A::StridedMatrix{C} where {C <: Complex} == Z * T * adjoint(Z)

where T is upper-triangular and Z is unitary, both with the same element type as A.

the schur!, eigvals!, and eigen! functions in the LinearAlgebra standard library are overloaded here, and may be accessed through the usual schur, eigvals, and eigen wrappers:

A = your_matrix_generator() + 0im # in case you start with a real matrix
S = schur(A)

The result S is a LinearAlgebra.Schur object, with the properties T, Z=vectors, and values.

The unexported gschur and gschur! functions are available for types normally handled by the LAPACK wrappers in LinearAlgebra.

The algorithm is essentially the unblocked, serial, single-shift Francis (QR) scheme used in the complex LAPACK routines. Scaling is enabled for balancing, but not permutation (which would reduce the work).

Real decompositions

A quasi-triangular "real Schur" decomposition of real matrices is also provided:

A::StridedMatrix{R} where {R <: Real} == Z * T * transpose(Z)

where T is quasi-upper-triangular and Z is orthogonal, both with the same element type as A. This is what you get by invoking the above-mentioned functions with matrix arguments whose element type T <: Real. By default, the result is in standard form, so pair-blocks (and therefore rank-2 invariant subspaces) should be fully resolved. (This differs from the original version in GenericLinearAlgebra.jl.)

If the optional keyword standardized is set to false in gschur, a non-standard (but less expensive) form is produced.

Eigenvectors

Right and left eigenvectors are available from complex Schur factorizations, using

S = schur(A)
VR = eigvecs(S)
VL = eigvecs(S,left=true)

The results are currently unreliable if the Frobenius norm of A is very small or very large, so scale if necessary (see Balancing, below).

Eigenvectors are not currently available for the "real Schur" forms.
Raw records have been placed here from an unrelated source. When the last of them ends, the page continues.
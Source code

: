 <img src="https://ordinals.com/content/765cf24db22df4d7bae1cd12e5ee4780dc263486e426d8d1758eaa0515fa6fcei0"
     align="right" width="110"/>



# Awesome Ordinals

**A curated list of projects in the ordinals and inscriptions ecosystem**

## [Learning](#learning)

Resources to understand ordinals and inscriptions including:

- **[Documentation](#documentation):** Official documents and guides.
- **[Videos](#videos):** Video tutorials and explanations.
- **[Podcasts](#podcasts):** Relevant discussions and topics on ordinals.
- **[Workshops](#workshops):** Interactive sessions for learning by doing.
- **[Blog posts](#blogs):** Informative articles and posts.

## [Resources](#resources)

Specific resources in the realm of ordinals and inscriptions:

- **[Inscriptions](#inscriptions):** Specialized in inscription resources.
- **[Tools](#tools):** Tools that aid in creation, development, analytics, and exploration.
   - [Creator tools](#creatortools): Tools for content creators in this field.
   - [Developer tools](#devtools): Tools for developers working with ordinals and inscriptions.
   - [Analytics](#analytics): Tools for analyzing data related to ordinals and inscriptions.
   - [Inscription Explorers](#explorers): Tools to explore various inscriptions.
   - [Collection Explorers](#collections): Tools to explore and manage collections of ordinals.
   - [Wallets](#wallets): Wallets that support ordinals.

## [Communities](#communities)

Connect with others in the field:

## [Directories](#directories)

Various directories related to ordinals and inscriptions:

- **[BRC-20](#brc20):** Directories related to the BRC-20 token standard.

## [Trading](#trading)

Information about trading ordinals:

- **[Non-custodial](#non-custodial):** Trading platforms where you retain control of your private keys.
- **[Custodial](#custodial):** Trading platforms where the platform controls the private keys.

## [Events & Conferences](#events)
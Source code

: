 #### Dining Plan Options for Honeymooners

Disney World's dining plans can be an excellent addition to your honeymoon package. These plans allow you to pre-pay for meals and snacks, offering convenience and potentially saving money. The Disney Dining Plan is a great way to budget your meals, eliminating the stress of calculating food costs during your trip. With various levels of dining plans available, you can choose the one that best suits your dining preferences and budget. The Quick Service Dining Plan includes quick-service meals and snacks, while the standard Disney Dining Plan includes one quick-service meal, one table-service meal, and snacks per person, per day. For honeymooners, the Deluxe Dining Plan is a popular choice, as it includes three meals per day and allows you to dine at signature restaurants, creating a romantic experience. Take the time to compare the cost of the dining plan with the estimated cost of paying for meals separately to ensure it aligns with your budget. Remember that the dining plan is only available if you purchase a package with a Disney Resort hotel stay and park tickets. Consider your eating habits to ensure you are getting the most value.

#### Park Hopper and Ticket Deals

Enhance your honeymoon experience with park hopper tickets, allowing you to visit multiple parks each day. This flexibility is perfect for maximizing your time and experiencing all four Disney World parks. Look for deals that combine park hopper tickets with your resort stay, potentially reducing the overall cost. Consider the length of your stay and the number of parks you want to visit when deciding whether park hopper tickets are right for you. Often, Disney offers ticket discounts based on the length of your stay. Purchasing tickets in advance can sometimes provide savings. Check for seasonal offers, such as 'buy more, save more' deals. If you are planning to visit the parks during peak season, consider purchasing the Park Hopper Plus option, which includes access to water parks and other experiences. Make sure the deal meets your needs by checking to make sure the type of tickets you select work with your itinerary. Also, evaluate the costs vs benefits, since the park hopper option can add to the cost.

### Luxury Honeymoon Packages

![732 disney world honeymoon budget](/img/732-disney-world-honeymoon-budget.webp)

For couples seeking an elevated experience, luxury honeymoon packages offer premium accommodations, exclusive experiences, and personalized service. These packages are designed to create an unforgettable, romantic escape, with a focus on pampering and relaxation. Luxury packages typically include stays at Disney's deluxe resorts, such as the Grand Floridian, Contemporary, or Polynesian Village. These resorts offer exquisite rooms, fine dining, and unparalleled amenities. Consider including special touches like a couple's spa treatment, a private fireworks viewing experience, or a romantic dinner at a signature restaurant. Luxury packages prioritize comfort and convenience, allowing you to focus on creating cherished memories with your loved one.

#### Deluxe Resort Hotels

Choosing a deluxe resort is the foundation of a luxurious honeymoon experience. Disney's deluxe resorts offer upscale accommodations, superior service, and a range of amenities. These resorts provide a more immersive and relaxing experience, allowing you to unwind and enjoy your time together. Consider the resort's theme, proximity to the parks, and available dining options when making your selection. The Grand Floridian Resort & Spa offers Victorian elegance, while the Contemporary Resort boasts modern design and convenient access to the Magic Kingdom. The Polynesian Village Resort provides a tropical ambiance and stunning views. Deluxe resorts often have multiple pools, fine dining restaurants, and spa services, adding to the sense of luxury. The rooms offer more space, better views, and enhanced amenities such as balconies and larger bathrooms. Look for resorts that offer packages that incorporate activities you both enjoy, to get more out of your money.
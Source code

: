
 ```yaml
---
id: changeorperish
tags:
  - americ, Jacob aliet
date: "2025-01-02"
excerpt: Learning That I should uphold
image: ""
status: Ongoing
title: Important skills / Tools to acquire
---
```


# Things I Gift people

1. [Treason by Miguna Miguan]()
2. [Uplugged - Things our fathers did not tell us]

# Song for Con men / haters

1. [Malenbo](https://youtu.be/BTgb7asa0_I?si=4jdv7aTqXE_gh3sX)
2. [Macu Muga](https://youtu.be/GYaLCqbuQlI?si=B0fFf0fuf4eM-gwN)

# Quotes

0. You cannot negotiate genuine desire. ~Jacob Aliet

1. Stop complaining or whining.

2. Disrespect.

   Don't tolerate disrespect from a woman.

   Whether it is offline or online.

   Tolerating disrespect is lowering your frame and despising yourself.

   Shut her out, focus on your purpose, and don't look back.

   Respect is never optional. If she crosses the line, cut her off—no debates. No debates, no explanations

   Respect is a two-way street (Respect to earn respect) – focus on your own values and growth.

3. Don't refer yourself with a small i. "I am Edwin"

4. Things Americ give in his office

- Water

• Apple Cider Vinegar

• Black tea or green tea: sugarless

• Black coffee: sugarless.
But don't despair; one can convert a standard quasi-triangular real Schur into a complex Schur with the triangularize function provided here.

Balancing

The accuracy of eigenvalues and eigenvectors may be improved for some matrices by use of a similarity transform which reduces the matrix norm. This is done by default in the eigen! method, and may also be handled explicitly via the balance! function provided here:

Ab, B = balance!(copy(A))
S = schur(Ab)
v = eigvecs(S)
lmul!(B, v) # to get the eigenvectors of A

More details are in the function docstring. Although the balancing function also does permutations to isolate trivial subspaces, the Schur routines do not yet exploit this opportunity for reduced workload.

Generalized problems

The generalized Schur decomposition is provided for complex element types. Eigenvectors are also available, via eigvecs(S::GeneralizedSchur).

Acknowledgements

This package includes translations from LAPACK code, and incorporates or elaborates several methods from Andreas Noack's GenericLinearAlgebra.jl package.